### YOUR OBJECTIVE
Return every line of the records, exact and in full, until you have returned the line with "### Problems", and include none of the pictures.

(Plain-text document sources)
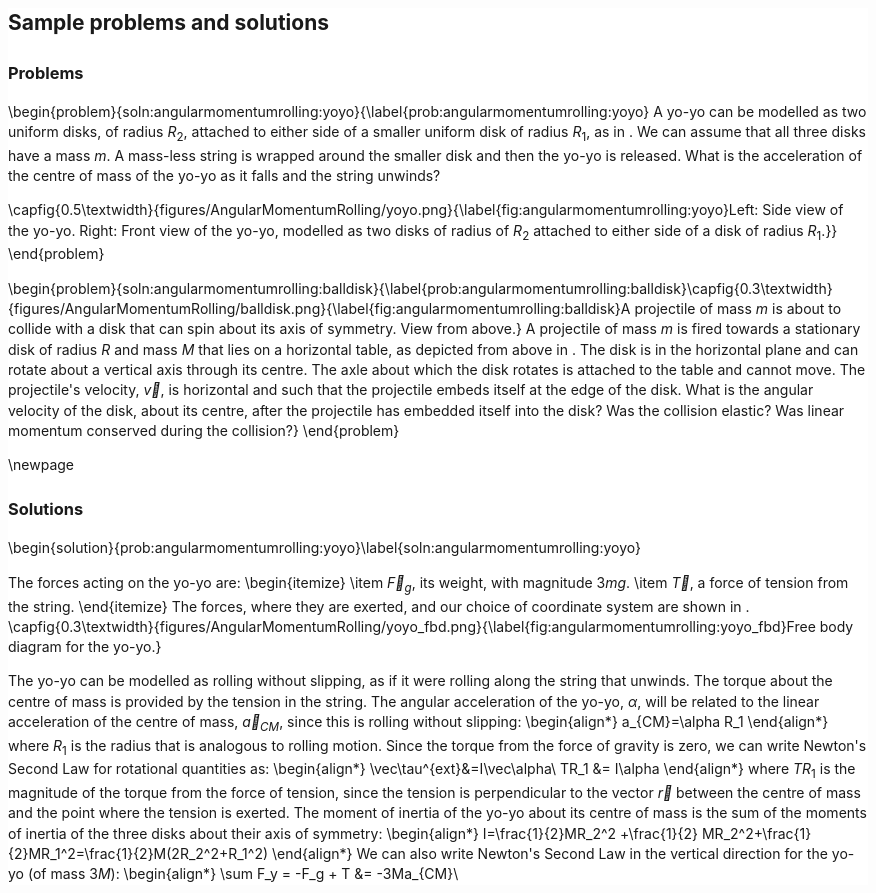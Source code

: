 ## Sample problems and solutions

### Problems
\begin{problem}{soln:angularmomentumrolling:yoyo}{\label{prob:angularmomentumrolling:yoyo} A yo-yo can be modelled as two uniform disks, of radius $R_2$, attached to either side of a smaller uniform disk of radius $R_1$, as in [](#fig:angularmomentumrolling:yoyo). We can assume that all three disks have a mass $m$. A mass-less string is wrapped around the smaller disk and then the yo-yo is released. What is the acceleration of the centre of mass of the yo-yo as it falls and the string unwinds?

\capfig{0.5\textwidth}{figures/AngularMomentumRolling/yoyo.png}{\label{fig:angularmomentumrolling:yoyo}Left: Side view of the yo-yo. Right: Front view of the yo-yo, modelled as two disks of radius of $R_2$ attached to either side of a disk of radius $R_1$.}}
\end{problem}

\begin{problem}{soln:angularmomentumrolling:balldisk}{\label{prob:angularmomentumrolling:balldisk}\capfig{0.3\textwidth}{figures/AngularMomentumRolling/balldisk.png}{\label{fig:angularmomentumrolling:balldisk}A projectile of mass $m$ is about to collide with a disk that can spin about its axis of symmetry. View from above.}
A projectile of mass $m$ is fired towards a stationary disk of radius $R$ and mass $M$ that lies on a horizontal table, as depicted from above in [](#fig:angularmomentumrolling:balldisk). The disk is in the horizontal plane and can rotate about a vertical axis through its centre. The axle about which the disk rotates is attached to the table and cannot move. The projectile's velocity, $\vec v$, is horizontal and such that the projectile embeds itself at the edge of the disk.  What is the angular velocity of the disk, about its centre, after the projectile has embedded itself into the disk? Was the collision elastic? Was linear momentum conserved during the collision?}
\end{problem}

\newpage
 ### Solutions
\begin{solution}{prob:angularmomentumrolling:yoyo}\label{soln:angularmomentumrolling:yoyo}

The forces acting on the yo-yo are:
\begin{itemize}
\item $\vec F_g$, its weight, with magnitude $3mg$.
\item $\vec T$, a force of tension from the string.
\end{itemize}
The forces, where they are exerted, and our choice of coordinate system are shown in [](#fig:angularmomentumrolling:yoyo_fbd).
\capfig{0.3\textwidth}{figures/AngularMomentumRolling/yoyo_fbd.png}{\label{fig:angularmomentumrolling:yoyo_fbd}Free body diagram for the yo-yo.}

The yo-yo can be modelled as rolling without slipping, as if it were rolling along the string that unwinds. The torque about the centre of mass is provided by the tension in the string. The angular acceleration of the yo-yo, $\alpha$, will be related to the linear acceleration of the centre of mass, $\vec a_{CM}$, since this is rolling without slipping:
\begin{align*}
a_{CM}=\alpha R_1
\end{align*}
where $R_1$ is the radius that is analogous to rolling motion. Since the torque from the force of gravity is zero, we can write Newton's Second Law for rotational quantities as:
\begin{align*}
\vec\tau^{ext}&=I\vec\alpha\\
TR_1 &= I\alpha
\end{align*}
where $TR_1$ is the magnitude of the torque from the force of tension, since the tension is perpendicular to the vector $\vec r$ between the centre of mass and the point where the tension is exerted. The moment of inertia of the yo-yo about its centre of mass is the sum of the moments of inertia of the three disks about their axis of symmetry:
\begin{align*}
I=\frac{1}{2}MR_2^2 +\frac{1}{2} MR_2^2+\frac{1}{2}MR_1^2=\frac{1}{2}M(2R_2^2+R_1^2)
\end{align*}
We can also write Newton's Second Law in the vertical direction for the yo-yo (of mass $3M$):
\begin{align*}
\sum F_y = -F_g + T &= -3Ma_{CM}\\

### TASK ANSWER
Source code

: ## Sample problems and solutions

### Problems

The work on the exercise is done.